Madison’s win, behind 40 points from Sawtelle, gave them an undefeated season and their first Unified state basketball championship, something that didn’t even exist in Maine until 2015.

Unified basketball, a product of the Special Olympics, pairs students with developmental disabilities, referred to as “athletes,” and students without disabilities, known as “partners.”

The games are competitive – they serve as an athletic outlet for both athletes and partners, and they provide the benefits of teamwork and the lessons of winning and losing.

But that’s not the only goal of Unified sports. They also bring together students whose paths may not cross in the course of a regular schoolday, building relationships that last off the court.

Unified sports also give students who may not otherwise get the opportunity a chance to represent the school and be recognized by the community at large.

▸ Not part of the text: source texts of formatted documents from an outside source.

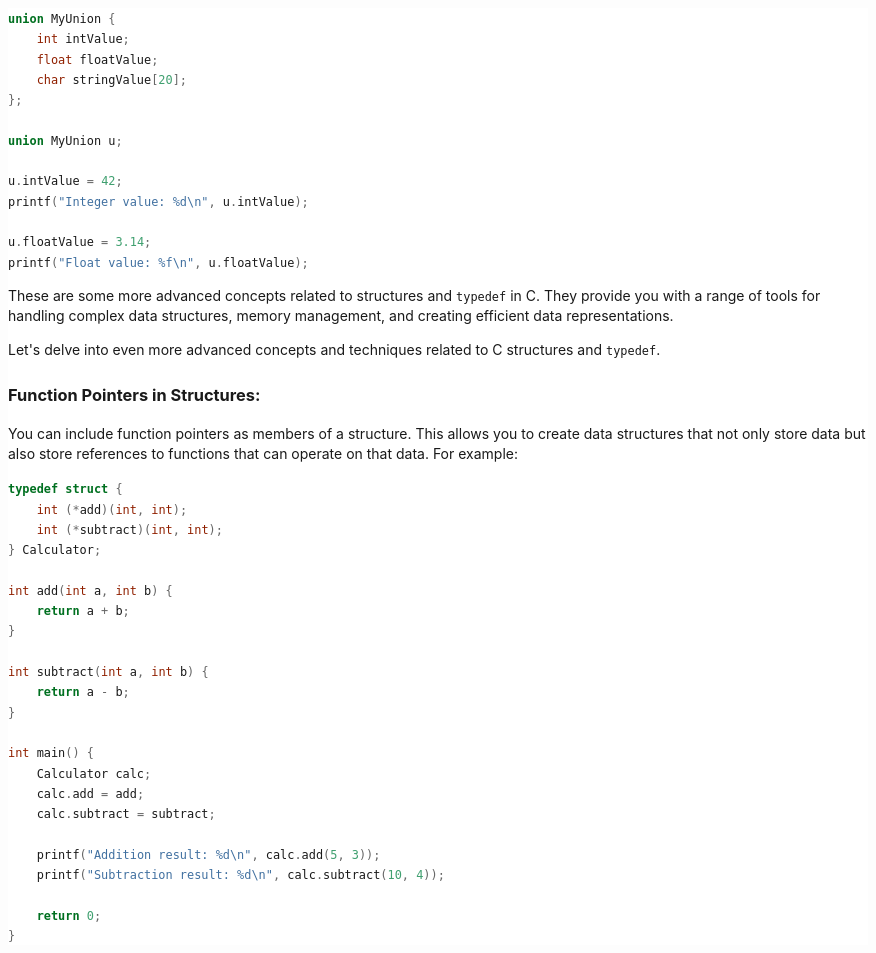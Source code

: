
 ```c
union MyUnion {
    int intValue;
    float floatValue;
    char stringValue[20];
};

union MyUnion u;

u.intValue = 42;
printf("Integer value: %d\n", u.intValue);

u.floatValue = 3.14;
printf("Float value: %f\n", u.floatValue);
```

These are some more advanced concepts related to structures and `typedef` in C. They provide you with a range of tools for handling complex data structures, memory management, and creating efficient data representations.

Let's delve into even more advanced concepts and techniques related to C structures and `typedef`.

### Function Pointers in Structures:

You can include function pointers as members of a structure. This allows you to create data structures that not only store data but also store references to functions that can operate on that data. For example:

```c
typedef struct {
    int (*add)(int, int);
    int (*subtract)(int, int);
} Calculator;

int add(int a, int b) {
    return a + b;
}

int subtract(int a, int b) {
    return a - b;
}

int main() {
    Calculator calc;
    calc.add = add;
    calc.subtract = subtract;

    printf("Addition result: %d\n", calc.add(5, 3));
    printf("Subtraction result: %d\n", calc.subtract(10, 4));

    return 0;
}
```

“They are part of our culture now and they walk the halls a little taller,” Westbrook coach Michael Russell said of his team. “Win or lose, that’s what it’s all about for us.”

In the time leading up to the big game – which drew a large contingent of Madison fans, including the school’s cheerleaders and members of the baseball and softball teams – the Unified players were the “kings of the school and the community,” said coach Josh Bishop.

Five years ago, 17 teams took part in the first season of Unified basketball in Maine. This year, there were 53 – enough for two divisions.

With that expansion, Maine is getting closer to fulfilling the promise of scholastic athletics, which says that sports have a lot to offer young men and women, and that there should be opportunities for students of all backgrounds and talent levels.

Done right, high school sports is about more than winning and losing – it’s about what you take away from the field once you are not on it any longer.

Looking at the team from Madison, it’s clear a lot will stay with these athletes once they hang up the high tops.

“It’s kind of one of the only things these kids get to have, athletics-wise,” Jenny Dean, a partner for Madison, and a member of the school’s state championship softball team, told Steve Craig of the Portland Press Herald.

“They don’t really have a lot of opportunities to come to an event like this and have people cheer them on, and it just lights up the kids when they score a basket or you give them a high five.”